DC has long planned to add a ramp from the south end of the trail to street level at L Street as part of improvements to the NoMa–Gallaudet U Metro station. As of March 2023, the ramp was part of the project's planned Phases II-IV.
Montgomery County
Work was also going on in Maryland, where the trail will terminate at the Silver Spring Metro Center.In 2001, the Montgomery County Planning Board approved a CCT/MetBranch Trail Facility Plan, but formal planning for the trail was completed only in 2017. Nonetheless, some work was completed as part of other projects. In 2003, Montgomery College built a half-mile of mostly-paved trail from the District line along Fenton Street to its Takoma campus expansion. The campus expansion also included a bridge from the Takoma Park section over the railroad tracks to Jessup Blair Park in Silver Spring that opened on July 28, 2004. The half-mile of trail had included a short section topped with water-permeable stone dust to protect nearby tree roots, but after further evaluation indicated the trees would be unaffected, this section was paved in January 2006.
Sections built as part of larger projects include a 100-foot section of a trail south of Ripley Street that was part of Solaire's 1150 Ripley building in 2012, a section from Colesville Road to Ripley Street in Silver Spring that opened in January and February 2013 as part of the Silver Spring Transit Center, and a 0.05-mile section of the trail alongside the Progress Place development that was completed in late 2016, but will not be opened to the public until the county finishes its trail construction work. The first piece built by Montgomery County not as part of some other project was a two-block section along Fenton and King Streets that was completed in June 2018.
In 2022, another small section was completed from the stub behind Solaire's 1150 Ripley building, behind Solaire's 8200 Dixon building to the Progress Place section.
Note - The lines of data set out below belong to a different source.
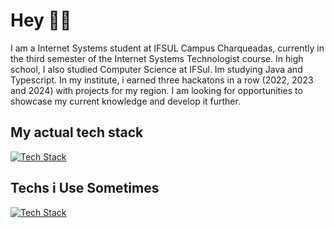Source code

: # Hey 👋🏻

I am a Internet Systems student at IFSUL Campus Charqueadas, currently in the third semester of the Internet Systems Technologist course. In high school, I also studied Computer Science at IFSul. Im studying Java and Typescript. In my institute, i earned three hackatons in a row (2022, 2023 and 2024) with projects for my region. I am looking for opportunities to showcase my current knowledge and develop it further. 

## My actual tech stack

[![Tech Stack](https://skillicons.dev/icons?i=java,spring,jest,js,ts,nodejs,prisma,express,docker,aws,mysql,postgresql,sqlite)](https://skillicons.dev)

## Techs i Use Sometimes

[![Tech Stack](https://skillicons.dev/icons?i=figma,react,next)](https://skillicons.dev)

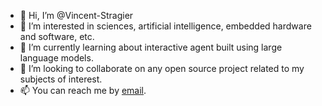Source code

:- 👋 Hi, I’m @Vincent-Stragier
- 👀 I’m interested in sciences, artificial intelligence, embedded hardware and software, etc.
- 🌱 I’m currently learning about interactive agent built using large language models.
- 💞️ I’m looking to collaborate on any open source project related to my subjects of interest.
- 📫 You can reach me by [email](mailto:vincent.stragier97+ghprofile@gmail.com).

<!---
Vincent-Stragier/Vincent-Stragier is a ✨ special ✨ repository because its `README.md` (this file) appears on your GitHub profile.
You can click the Preview link to take a look at your changes.
--->
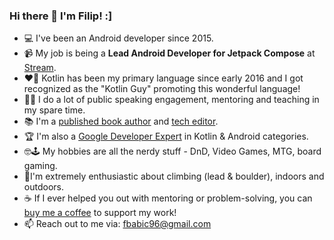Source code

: ### Hi there 👋 I'm Filip! :]

- 💻 I've been an Android developer since 2015.
- 📹 My job is being a **Lead Android Developer for Jetpack Compose** at [Stream](https://getstream.io/).
- ❤️‍🔥 Kotlin has been my primary language since early 2016 and I got recognized as the "Kotlin Guy" promoting this wonderful language!
- 👨‍🏫 I do a lot of public speaking engagement, mentoring and teaching in my spare time.
- 📚 I'm a [published book author](https://www.raywenderlich.com/books/kotlin-coroutines-by-tutorials/v2.0) and [tech editor](https://www.raywenderlich.com/books/saving-data-on-android/v1.0).
- 🏆 I'm also a [Google Developer Expert](https://developers.google.com/community/experts) in Kotlin & Android categories.
- 🤓🕹️ My hobbies are all the nerdy stuff - DnD, Video Games, MTG, board gaming.
- 🧗I'm extremely enthusiastic about climbing (lead & boulder), indoors and outdoors.
- ☕ If I ever helped you out with mentoring or problem-solving, you can [buy me a coffee](https://www.buymeacoffee.com/filbabic) to support my work!
- 📫 Reach out to me via: fbabic96@gmail.com
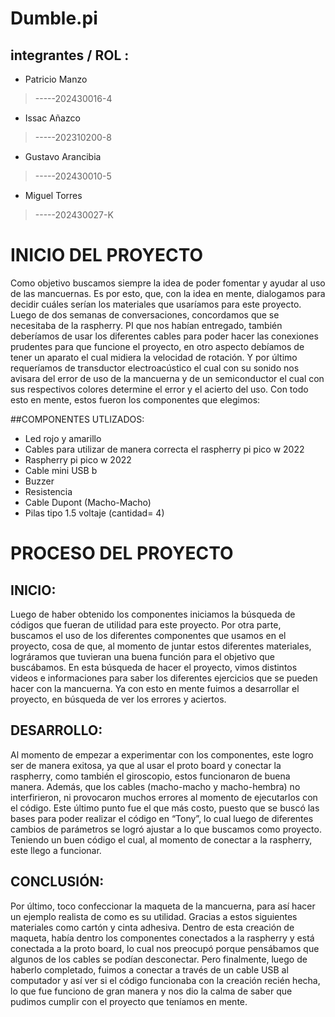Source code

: # Dumble.pi

## integrantes / ROL :
+ Patricio Manzo    
 >-----202430016-4
+ Issac Añazco
 >-----202310200-8
+ Gustavo Arancibia
 >-----202430010-5
+ Miguel Torres
 >-----202430027-K

# INICIO DEL PROYECTO 

Como objetivo buscamos siempre la idea de poder fomentar y ayudar al uso de las mancuernas. Es por esto, que, con la idea en mente, dialogamos para decidir cuáles serían los materiales que usaríamos para este proyecto. Luego de dos semanas de conversaciones, concordamos que se necesitaba de la raspherry. PI que nos habían entregado, también deberíamos de usar los diferentes cables para poder hacer las conexiones prudentes para que funcione el proyecto, en otro aspecto debíamos de tener un aparato el cual midiera la velocidad de rotación. Y por último requeríamos de transductor electroacústico el cual con su sonido nos avisara del error de uso de la mancuerna y de un semiconductor el cual con sus respectivos colores determine el error y el acierto del uso. Con todo esto en mente, estos fueron los componentes que elegimos:

##COMPONENTES UTLIZADOS:

+	Led rojo y amarillo  
+	 Cables para utilizar de manera correcta el raspherry pi pico w 2022  
+	Raspherry pi pico w 2022 
+	Cable mini USB b  
+	Buzzer 
+	Resistencia 
+	Cable Dupont (Macho-Macho) 
+	Pilas tipo 1.5 voltaje (cantidad= 4) 


# PROCESO DEL PROYECTO 

## INICIO:
Luego de haber obtenido los componentes iniciamos la búsqueda de códigos que fueran de utilidad para este proyecto. Por otra parte, buscamos el uso de los diferentes componentes que usamos en el proyecto, cosa de que, al momento de juntar estos diferentes materiales, lográramos que tuvieran una buena función para el objetivo que buscábamos. En esta búsqueda de hacer el proyecto, vimos distintos videos e informaciones para saber los diferentes ejercicios que se pueden hacer con la mancuerna. Ya con esto en mente fuimos a desarrollar el proyecto, en búsqueda de ver los errores y aciertos.

## DESARROLLO:
Al momento de empezar a experimentar con los componentes, este logro ser de manera exitosa, ya que al usar el proto board y conectar la raspherry, como también el giroscopio, estos funcionaron de buena manera. Además, que los cables (macho-macho y macho-hembra) no interfirieron, ni provocaron muchos errores al momento de ejecutarlos con el código. Este último punto fue el que más costo, puesto que se buscó las bases para poder realizar el código en “Tony”, lo cual luego de diferentes cambios de parámetros se logró ajustar a lo que buscamos como proyecto. Teniendo un buen código el cual, al momento de conectar a la raspherry, este llego a funcionar. 

## CONCLUSIÓN:
Por último, toco confeccionar la maqueta de la mancuerna, para así hacer un ejemplo realista de como es su utilidad. Gracias a estos siguientes materiales como cartón y cinta adhesiva. Dentro de esta creación de maqueta, había dentro los componentes conectados a la raspherry y está conectada a la proto board, lo cual nos preocupó porque pensábamos que algunos de los cables se podían desconectar. Pero finalmente, luego de haberlo completado, fuimos a conectar a través de un cable USB al computador y así ver si el código funcionaba con la creación recién hecha, lo que fue funciono de gran manera y nos dio la calma de saber que pudimos cumplir con el proyecto que teníamos en mente.
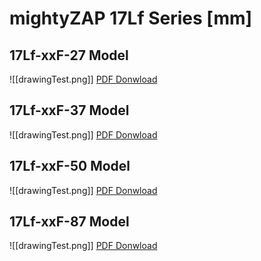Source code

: # mightyZAP 17Lf  Series [mm]

## 17Lf-xxF-27 Model
![[drawingTest.png]]
[PDF Donwload](obsidian://open?vault=eManual&file=Actuator%2FMini%2017Lf%2FMachineDrawing%2F17Lf-xxF-27-Sevo%20Series%5Binch%5D_Rev01_20231113.pdf)
## 17Lf-xxF-37 Model
![[drawingTest.png]]
[PDF Donwload](obsidian://open?vault=eManual&file=Actuator%2FMini%2017Lf%2FMachineDrawing%2F17Lf-xxF-27-Sevo%20Series%5Binch%5D_Rev01_20231113.pdf)
## 17Lf-xxF-50 Model
![[drawingTest.png]]
[PDF Donwload](obsidian://open?vault=eManual&file=Actuator%2FMini%2017Lf%2FMachineDrawing%2F17Lf-xxF-27-Sevo%20Series%5Binch%5D_Rev01_20231113.pdf)
## 17Lf-xxF-87 Model
![[drawingTest.png]]
[PDF Donwload](obsidian://open?vault=eManual&file=Actuator%2FMini%2017Lf%2FMachineDrawing%2F17Lf-xxF-27-Sevo%20Series%5Binch%5D_Rev01_20231113.pdf)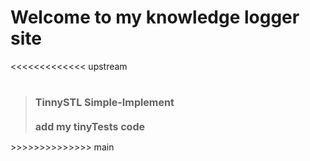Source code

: # Welcome to my knowledge logger site
<<<<<<<<<<<<< upstream
>   <font size=3>**TinnySTL Simple-Implement**</font>
>   ====================================
>   <font size=3>**add my tinyTests code**</font>

\>>>>>>>>>>>>>> main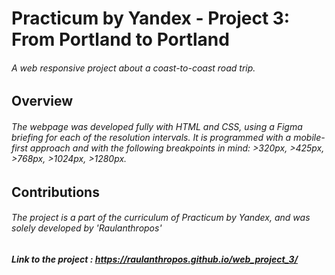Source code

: # Practicum by Yandex - Project 3: From Portland to Portland

###### A web responsive project about a coast-to-coast road trip.

## Overview

###### The webpage was developed fully with HTML and CSS, using a Figma briefing for each of the resolution intervals. It is programmed with a mobile-first approach and with the following breakpoints in mind: >320px, >425px, >768px, >1024px, >1280px.

## Contributions

###### The project is a part of the curriculum of Practicum by Yandex, and was solely developed by 'Raulanthropos'

##### Link to the project : https://raulanthropos.github.io/web_project_3/
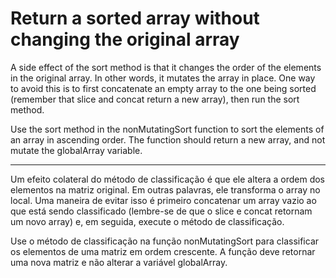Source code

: # Return a sorted array without changing the original array

A side effect of the sort method is that it changes the order of the elements in the original array. In other words, it mutates the array in place. One way to avoid this is to first concatenate an empty array to the one being sorted (remember that slice and concat return a new array), then run the sort method.

Use the sort method in the nonMutatingSort function to sort the elements of an array in ascending order. The function should return a new array, and not mutate the globalArray variable.

---

Um efeito colateral do método de classificação é que ele altera a ordem dos elementos na matriz original. Em outras palavras, ele transforma o array no local. Uma maneira de evitar isso é primeiro concatenar um array vazio ao que está sendo classificado (lembre-se de que o slice e concat retornam um novo array) e, em seguida, execute o método de classificação.

Use o método de classificação na função nonMutatingSort para classificar os elementos de uma matriz em ordem crescente. A função deve retornar uma nova matriz e não alterar a variável globalArray. 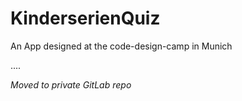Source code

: # KinderserienQuiz

An App designed at the code-design-camp in Munich

....


*Moved to private GitLab repo*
This included a new connection to Dixon Avenue, but was not opened to the Progress Place section next door.
In March 2024, Montgomery County started work on Phase 2A of the project in Silver Spring, which would close the remaining gaps between Dixon Avenue and Georgia Avenue and build a new trail bridge over Georgia Avenue. Work is expected to be complete in fall 2025.
As of September 2024, officials had announced no start or completion day for Phase 2B, the section along the west side of Selim Road to a new tunnel under Burlington Avenue to King Street. Phase 2B and 2A were originally to be done together, but in 2022 all bids on the project were rejected and the project broken into two parts.